The question is why aren’t our leaders reality based ? Why don’t they care about facts. Why are they so cynical ? Why do they worship savviness ? The explanation of the answer is that Kaplan teaches people how to make it into the elite and teaches them to be cynical.
My comment.
ou’ve nailed it ! “if you think you have to know the question to know the answer, you need to visit Kaplan” is the greatest catch ever. Of course it should go on “if you know you don’t need to know the question to know the answer, you might be qualified to write for the opinion pages for our Newspaper subsidiary.”
For every X, the correct answer is “opinions on X differ. Both sides have a point.” If one gets distracted by X and related facts, one can’t write a properly ballanced column.
Seriously, I think that the fact that Kaplan keeps the Post afloat and the Post makes it impossible to eliminate the Kaplan U boondoggle is just a coincidence. But I really don’t think it is a coincidence that the elite has ceased to be reality based when Kaplan figured out how to game the test which is used to decide who to admit to the universities which select the elite.
I’ve never tried to choose the answer without knowing the question. I have the following guesses as to how to do it. First, there are two similar answers and one is correct. The idea is n clearly wrong answers so that medium apt test takers can tell they are wrong, then two from which only highly apt test takers can chose.
Having done some SAT tutoring I find that gaming the test as pushed by entities like Kaplan usually works against test takers. They’ll skip easy questions because they think they look hard, rather than actually being hard. They’ll narrow down their choices to two or three possible answers and then reliably fall for the wrong one, because they don’t have a clue, and the people designing the test do. I’ve watched students thrash around working out which answer makes the most sense when compared with the other answers, often conducting intricate analsyses that take longer than simply solving the problem. In fact, the Kaplan approach encourages students to do anything and everything rather than simply figure out the answer.
Of course, there is a reason the Washington Post and so many others in the media fall for this. The simple right answer goes against the politics of the people who own the newspaper and just about everything else.
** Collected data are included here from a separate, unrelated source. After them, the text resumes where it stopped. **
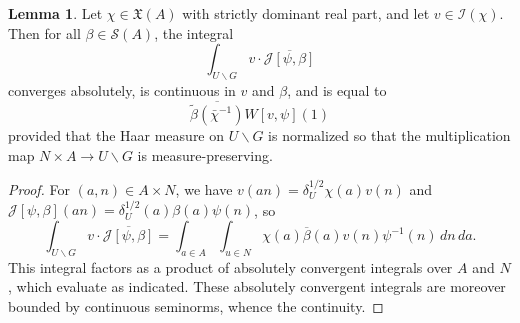 \documentclass[reqno]{amsart}
\theoremstyle{plain} \newtheorem{theorem} {Theorem}
\theoremstyle{definition} \newtheorem{definition} [theorem] {Definition}
\theoremstyle{itplain} %
\newtheorem{lemma}[theorem]{Lemma}
\numberwithin{equation}{section}
\numberwithin{theorem}{section}
\begin{document}
\begin{lemma}\label{lem:scratch-research:let-chi-in-1-v-J}
  Let $\chi \in \mathfrak{X}(A)$ with strictly dominant real part, and let $v \in \mathcal{I}(\chi)$.  Then for all $\beta \in \mathcal{S}(A)$, the integral
  \begin{equation*}
    \int _{U \backslash G} v \cdot \overline{\mathcal{J}[\psi, \beta ]}
  \end{equation*}
  converges absolutely, is continuous in $v$ and $\beta$, and is equal to
  \begin{equation*}
        \overline{\tilde{\beta}(\bar{\chi}^{-1})}
    W[v, \psi](1)
  \end{equation*}
  provided that the Haar measure on $U \backslash G$ is normalized so that the multiplication map $N \times A \rightarrow U \backslash G$ is measure-preserving.
\end{lemma}
\begin{proof}
  For $(a,n) \in A \times N$, we have $v(a n) = \delta_U^{1/2} \chi(a) v(n)$ and $\mathcal{J}[\psi,\beta](a n) = \delta_U^{1/2}(a) \beta(a) \psi(n)$, so
  \begin{equation*}
    \int _{U \backslash G} v \cdot \overline{\mathcal{J}[\psi, \beta ]}
    =
    \int _{a \in A}
    \int _{u \in N}
    \chi(a) \overline{\beta}(a)
    v(n)
    \psi^{-1}(n) \, d n \, d a.
  \end{equation*}
  This integral factors as a product of absolutely convergent integrals over $A$ and $N$, which evaluate as indicated.  These absolutely convergent integrals are moreover bounded by continuous seminorms, whence the continuity.
\end{proof}
\end{document}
Who can blame them? They have to eat.
Only two comments?
OK, here are the answers:
A) E = ma^2
B) E = mb^2
C) E = mc^2
D) delta(E) = delta(m)c^2
E) F = ma^2
😉
Min,
Go for the long one…D. What was the question again? 🙂
About the only gaming to be had is to take lots of practice tests to 1) get used to the test format and time pressure and 2) reduce the test anxiety. I also told my eldest to expect to take the tests twice. Now my daughter will be coming up and we will be getting her ready for them (twice)
My other advice. If you don’t know the right answer get rid of the obvious wrong ones. If you get it down to two, guessing will help you. And to make it random. If the question is odd take the higher one (A over C) if even take the lower one (C over A).
And these are high stakes tests. The difference in tuition at one school we looked at was $13,400 PER Year between a 29 and 30 on the ACT (assuming you were in the top 15% of your class).
Islam will change
I think that the answers may have been
a) q
b) p implies q
c) not p
d) not q
e) none of the above
or e) all of the above
Either way e must be false. c and a imply b so, if only one answer is correct, it must be b.
I definitely think it is best to read the answers first before reading the question and certainly before solving it. I’ve always had the impression that the correct answer was obvious (except for “why is the sky blue” asked on a test I took in 9th grade). I must be wrong, since I don’t get the highest possible score.